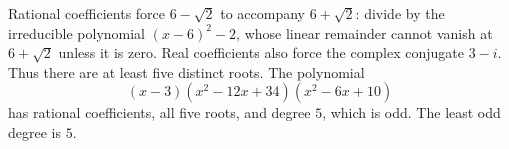 Rational coefficients force $6-\sqrt2$ to accompany $6+\sqrt2$: divide by the irreducible polynomial $(x-6)^2-2$, whose linear remainder cannot vanish at $6+\sqrt2$ unless it is zero. Real coefficients also force the complex conjugate $3-i$. Thus there are at least five distinct roots. The polynomial
\[
\boxed{(x-3)(x^2-12x+34)(x^2-6x+10)}
\]
has rational coefficients, all five roots, and degree $5$, which is odd. The least odd degree is $\boxed5$.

--- ASSIGNMENT ---
With the pictures dropped, write out all of the entries word for word.

--- ANSWER SPACE ---
 Rational coefficients force $6-\sqrt2$ to accompany $6+\sqrt2$: divide by the irreducible polynomial $(x-6)^2-2$, whose linear remainder cannot vanish at $6+\sqrt2$ unless it is zero. Real coefficients also force the complex conjugate $3-i$. Thus there are at least five distinct roots. The polynomial
\[
\boxed{(x-3)(x^2-12x+34)(x^2-6x+10)}
\]
has rational coefficients, all five roots, and degree $5$, which is odd. The least odd degree is $\boxed5$.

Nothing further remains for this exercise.